EXERCISE: Restate word for word the line containing "### With automatic update + callbacks" and each line that follows it, through the last line below, and nothing else.

ENTRIES SUPPLIED:
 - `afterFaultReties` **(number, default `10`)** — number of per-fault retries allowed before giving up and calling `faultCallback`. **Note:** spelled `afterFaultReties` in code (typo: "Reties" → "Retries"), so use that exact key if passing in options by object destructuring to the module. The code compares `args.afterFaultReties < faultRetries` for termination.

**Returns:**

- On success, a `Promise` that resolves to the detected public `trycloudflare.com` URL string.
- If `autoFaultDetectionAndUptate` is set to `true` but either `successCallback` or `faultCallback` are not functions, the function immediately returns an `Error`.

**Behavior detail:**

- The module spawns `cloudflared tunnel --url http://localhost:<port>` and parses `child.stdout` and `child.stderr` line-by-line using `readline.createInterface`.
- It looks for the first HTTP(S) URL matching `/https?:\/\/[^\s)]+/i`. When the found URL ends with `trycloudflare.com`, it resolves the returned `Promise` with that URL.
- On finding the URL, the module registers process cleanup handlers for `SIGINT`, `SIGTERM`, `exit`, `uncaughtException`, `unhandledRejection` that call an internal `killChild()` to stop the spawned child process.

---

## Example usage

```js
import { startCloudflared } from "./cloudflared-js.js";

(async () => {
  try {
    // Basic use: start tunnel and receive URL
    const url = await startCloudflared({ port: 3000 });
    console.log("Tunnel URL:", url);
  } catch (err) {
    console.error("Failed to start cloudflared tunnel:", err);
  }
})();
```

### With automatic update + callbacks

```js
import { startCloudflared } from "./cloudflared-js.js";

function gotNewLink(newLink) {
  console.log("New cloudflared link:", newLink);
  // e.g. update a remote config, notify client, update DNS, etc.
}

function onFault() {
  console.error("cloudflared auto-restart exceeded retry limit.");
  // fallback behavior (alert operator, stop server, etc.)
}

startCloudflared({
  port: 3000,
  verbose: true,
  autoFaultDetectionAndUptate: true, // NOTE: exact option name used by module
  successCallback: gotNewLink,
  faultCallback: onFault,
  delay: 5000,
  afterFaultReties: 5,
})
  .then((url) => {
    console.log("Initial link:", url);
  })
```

RESULT OF THIS EXERCISE:
### With automatic update + callbacks

```js
import { startCloudflared } from "./cloudflared-js.js";

function gotNewLink(newLink) {
  console.log("New cloudflared link:", newLink);
  // e.g. update a remote config, notify client, update DNS, etc.
}

function onFault() {
  console.error("cloudflared auto-restart exceeded retry limit.");
  // fallback behavior (alert operator, stop server, etc.)
}

startCloudflared({
  port: 3000,
  verbose: true,
  autoFaultDetectionAndUptate: true, // NOTE: exact option name used by module
  successCallback: gotNewLink,
  faultCallback: onFault,
  delay: 5000,
  afterFaultReties: 5,
})
  .then((url) => {
    console.log("Initial link:", url);
  })
```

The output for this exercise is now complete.